PROCONDEL SUDENE: Como o acervo da Sudene foi utilizado no seu trabalho?

Os planos diretores da Sudene foram o meu ponto de partida para analisar o resgate das políticas institucionais de desenvolvimento para o Nordeste. As atas das reuniões do Conselho Deliberativo disponibilizadas pelo site do Procondel também foram importantes para que eu pudesse entender a dinâmica das negociações e disputas que se davam entre os governadores da região e o governo federal, principalmente no período entre 1959 e 1964. Outro ponto importante foi a digitalização e a disponibilização dos planos diretores de Suape por parte da equipe do Procondel, visto que eles só estão disponíveis na biblioteca da Universidade Federal de Pernambuco, o que permitiu que eu pudesse construir minha análise.

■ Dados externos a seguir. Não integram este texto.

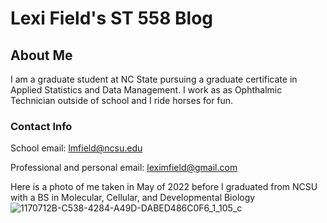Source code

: # Lexi Field's ST 558 Blog

## About Me
I am a graduate student at NC State pursuing a graduate certificate in Applied Statistics and Data Management. I work as as Ophthalmic Technician outside of school and I ride horses for fun. 

### Contact Info
School email: lmfield@ncsu.edu

Professional and personal email: leximfield@gmail.com

Here is a photo of me taken in May of 2022 before I graduated from NCSU with a BS in Molecular, Cellular, and Developmental Biology
![1170712B-C538-4284-A49D-DABED486C0F6_1_105_c](https://user-images.githubusercontent.com/112139050/188772656-b5a20263-3f81-4156-ac5d-dd1be463bb05.jpeg)
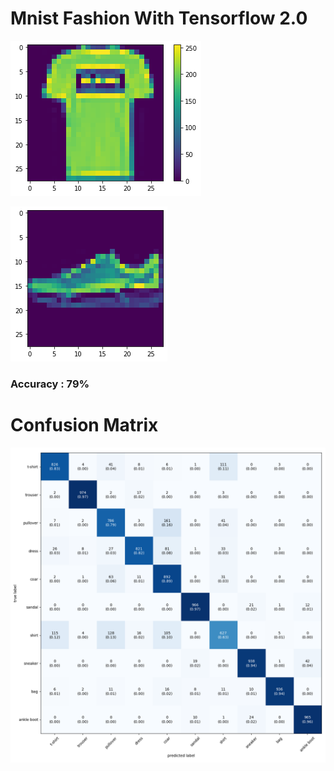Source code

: # Mnist Fashion With Tensorflow 2.0

![img](src/Screenshot_2020-08-05JupyterLab.png)

![img](src/Screenshot_2020-08-05JupyterLab1.png)

### Accuracy : 79%

# Confusion Matrix

![img](src/cm.png)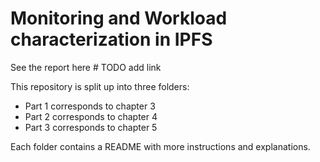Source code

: # Monitoring and Workload characterization in IPFS
See the report here # TODO add link

This repository is split up into three folders:

- Part 1 corresponds to chapter 3
- Part 2 corresponds to chapter 4
- Part 3 corresponds to chapter 5

Each folder contains a README with more instructions and explanations. 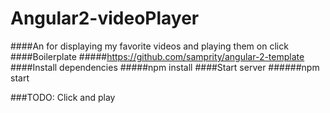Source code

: # Angular2-videoPlayer
####An for displaying my favorite videos and playing them on click
####Boilerplate
#####https://github.com/samprity/angular-2-template
####Install dependencies
#####npm install
####Start server
######npm start

###TODO: Click and play
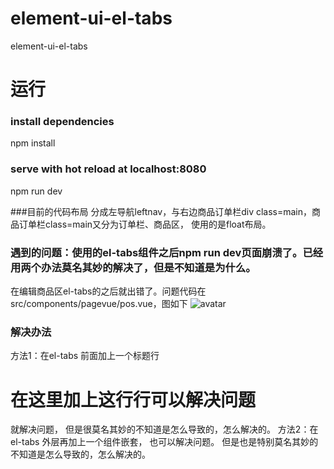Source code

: # element-ui-el-tabs
element-ui-el-tabs 

# 运行
### install dependencies
npm install

### serve with hot reload at localhost:8080
npm run dev


###目前的代码布局
分成左导航leftnav，与右边商品订单栏div class=main，商品订单栏class=main又分为订单栏、商品区，
使用的是float布局。


### 遇到的问题：使用的el-tabs组件之后npm run dev页面崩溃了。已经用两个办法莫名其妙的解决了，但是不知道是为什么。
在编辑商品区el-tabs的之后就出错了。问题代码在src/components/pagevue/pos.vue，图如下
![avatar](./src/assents/bug.png)

### 解决办法
方法1：在el-tabs 前面加上一个标题行<h1>在这里加上这行行可以解决问题</h1> 就解决问题，
      但是很莫名其妙的不知道是怎么导致的，怎么解决的。
方法2：在el-tabs 外层再加上一个组件嵌套，<el-row></el-row> 也可以解决问题。
      但是也是特别莫名其妙的不知道是怎么导致的，怎么解决的。
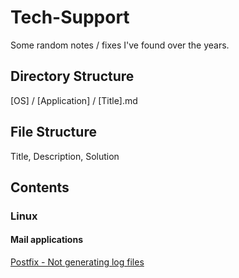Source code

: # Tech-Support
Some random notes / fixes I've found over the years.

## Directory Structure
[OS] / [Application] / [Title].md

## File Structure
Title, Description, Solution

## Contents
### Linux
#### Mail applications
[Postfix - Not generating log files](https://github.com/DarrenRainey/Tech-Support/blob/main/Linux/Postfix/Postfix%20-%20Not%20generating%20log%20files.md)

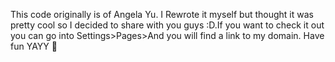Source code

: This code originally is of Angela Yu. I Rewrote it myself but thought it was pretty cool so I decided to share with you guys :D.If you want to check it out you can go into Settings>Pages>And you will find a link to my domain. Have fun YAYY 🥳
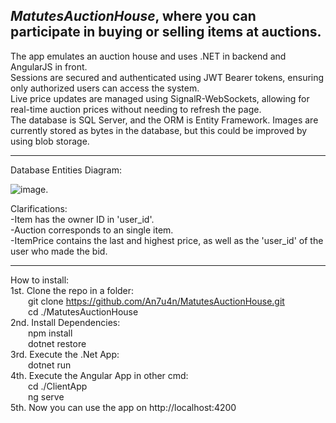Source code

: _MatutesAuctionHouse_, where you can participate in buying or selling items at auctions.
---------------------------------------------

The app emulates an auction house and uses .NET in backend and AngularJS in front.  
Sessions are secured and authenticated using JWT Bearer tokens, ensuring only authorized users can access the system.  
Live price updates are managed using SignalR-WebSockets, allowing for real-time auction prices without needing to refresh the page.  
The database is SQL Server, and the ORM is Entity Framework. Images are currently stored as bytes in the database, but this could be improved by using blob storage.

---------------------------------------------
Database Entities Diagram:

![image](https://github.com/user-attachments/assets/5448ea72-f540-47c8-a4fa-53beee1d7ca3).

Clarifications:  
-Item has the owner ID in 'user_id'.  
-Auction corresponds to an single item.  
-ItemPrice contains the last and highest price, as well as the 'user_id' of the user who made the bid.
  
---------------------------------------------
How to install:  
1st. Clone the repo in a folder:   
&emsp;&emsp;git clone https://github.com/An7u4n/MatutesAuctionHouse.git  
&emsp;&emsp;cd ./MatutesAuctionHouse  
2nd. Install Dependencies:  
&emsp;&emsp;npm install  
&emsp;&emsp;dotnet restore  
3rd. Execute the .Net App:  
&emsp;&emsp;dotnet run  
4th. Execute the Angular App in other cmd:  
&emsp;&emsp;cd ./ClientApp  
&emsp;&emsp;ng serve  
5th. Now you can use the app on http://localhost:4200  
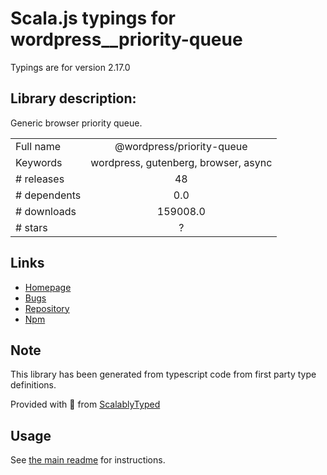 
# Scala.js typings for wordpress__priority-queue

Typings are for version 2.17.0

## Library description:
Generic browser priority queue.

|                    |                 |
| ------------------ | :-------------: |
| Full name          | @wordpress/priority-queue |
| Keywords           | wordpress, gutenberg, browser, async |
| # releases         | 48 |
| # dependents       | 0.0 |
| # downloads        | 159008.0 |
| # stars            | ? |

## Links
- [Homepage](https://github.com/WordPress/gutenberg/tree/HEAD/packages/priority-queue/README.md)
- [Bugs](https://github.com/WordPress/gutenberg/issues)
- [Repository](https://github.com/WordPress/gutenberg)
- [Npm](https://www.npmjs.com/package/%40wordpress%2Fpriority-queue)
    


## Note
This library has been generated from typescript code from first party type definitions.

Provided with :purple_heart: from [ScalablyTyped](https://github.com/oyvindberg/ScalablyTyped)

## Usage
See [the main readme](../../readme.md) for instructions.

PROCONDEL SUDENE: A partir das pesquisas que você realizou, como você enxerga o papel da Sudene na promoção do desenvolvimento regional do Nordeste?

A Sudene traz um acervo de recursos para o planejamento muito forte. Ela é uma herança do período desenvolvimentista, mas que tem uma grande importância para o período atual. É interessante perceber como a Sudene evolui com as demandas do Nordeste. Primeiro, a Sudene traz a agenda do desenvolvimento regional, compreendendo as particularidades do subdesenvolvimento do Nordeste. Posteriormente, ela se adapta às políticas setoriais implantadas durante o período militar. Eu compreendo que hoje o planejamento econômico para o desenvolvimento está muito atrelado à compreensão do território em diferentes escalas. A Sudene traz essa bagagem de ressignificação enquanto instituição promotora do desenvolvimento regional. O mapa de divisão territorial tradicional do IBGE já não dá conta das particularidades que existem até mesmo dentro de um único estado. A Sudene tem os recursos necessários para intervenção no território por meio da racionalidade no planejamento que permaneceu ao longo das décadas. O mais importante é entender o território não somente como um foco de desenvolvimento, mas também a partir das demandas da população.